**DIRECTIONS**
For each line below that includes the word "root", make a copy.

**PROVIDED RECORDS**
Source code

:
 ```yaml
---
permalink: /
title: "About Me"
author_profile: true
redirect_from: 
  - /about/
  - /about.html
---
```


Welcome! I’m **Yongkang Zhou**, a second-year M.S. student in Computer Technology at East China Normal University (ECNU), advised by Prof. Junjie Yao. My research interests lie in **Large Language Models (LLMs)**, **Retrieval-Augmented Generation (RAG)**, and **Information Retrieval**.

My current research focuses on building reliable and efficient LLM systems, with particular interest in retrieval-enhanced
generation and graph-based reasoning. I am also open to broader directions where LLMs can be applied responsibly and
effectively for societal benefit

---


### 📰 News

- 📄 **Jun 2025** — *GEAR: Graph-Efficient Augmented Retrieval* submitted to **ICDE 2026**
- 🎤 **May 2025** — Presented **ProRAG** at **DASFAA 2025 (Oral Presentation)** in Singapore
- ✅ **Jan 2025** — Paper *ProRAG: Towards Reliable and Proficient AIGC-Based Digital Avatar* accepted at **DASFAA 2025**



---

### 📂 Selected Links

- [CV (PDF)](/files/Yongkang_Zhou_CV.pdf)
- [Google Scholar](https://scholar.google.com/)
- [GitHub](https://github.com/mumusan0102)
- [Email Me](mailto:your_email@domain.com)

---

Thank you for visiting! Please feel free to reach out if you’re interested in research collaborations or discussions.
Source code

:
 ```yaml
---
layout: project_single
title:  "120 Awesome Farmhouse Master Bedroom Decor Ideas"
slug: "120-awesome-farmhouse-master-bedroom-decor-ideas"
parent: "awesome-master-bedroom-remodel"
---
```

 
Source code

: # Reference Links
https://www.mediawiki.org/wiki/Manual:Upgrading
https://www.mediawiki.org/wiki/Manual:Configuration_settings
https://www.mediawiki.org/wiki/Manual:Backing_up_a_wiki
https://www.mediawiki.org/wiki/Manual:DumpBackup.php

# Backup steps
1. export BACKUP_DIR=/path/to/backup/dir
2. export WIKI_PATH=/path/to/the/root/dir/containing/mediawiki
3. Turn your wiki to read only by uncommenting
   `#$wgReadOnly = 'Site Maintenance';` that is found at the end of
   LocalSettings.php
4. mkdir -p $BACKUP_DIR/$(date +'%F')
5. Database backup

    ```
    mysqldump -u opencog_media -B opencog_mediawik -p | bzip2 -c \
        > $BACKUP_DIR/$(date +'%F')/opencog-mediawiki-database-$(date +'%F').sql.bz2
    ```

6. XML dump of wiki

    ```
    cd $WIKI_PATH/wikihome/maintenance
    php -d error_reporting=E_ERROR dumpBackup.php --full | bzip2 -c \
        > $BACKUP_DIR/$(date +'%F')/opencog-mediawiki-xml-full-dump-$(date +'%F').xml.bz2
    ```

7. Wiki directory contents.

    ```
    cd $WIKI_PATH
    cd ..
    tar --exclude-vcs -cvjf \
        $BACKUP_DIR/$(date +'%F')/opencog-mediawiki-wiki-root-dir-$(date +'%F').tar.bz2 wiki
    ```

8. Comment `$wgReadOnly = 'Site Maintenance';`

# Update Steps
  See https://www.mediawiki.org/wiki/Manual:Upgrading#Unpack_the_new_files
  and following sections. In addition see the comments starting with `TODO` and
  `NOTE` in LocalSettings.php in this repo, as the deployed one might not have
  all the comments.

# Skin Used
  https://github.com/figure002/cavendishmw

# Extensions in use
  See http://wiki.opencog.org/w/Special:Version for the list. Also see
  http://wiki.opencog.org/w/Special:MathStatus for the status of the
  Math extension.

**WRITTEN RESPONSE**
2. export WIKI_PATH=/path/to/the/root/dir/containing/mediawiki
        $BACKUP_DIR/$(date +'%F')/opencog-mediawiki-wiki-root-dir-$(date +'%F').tar.bz2 wiki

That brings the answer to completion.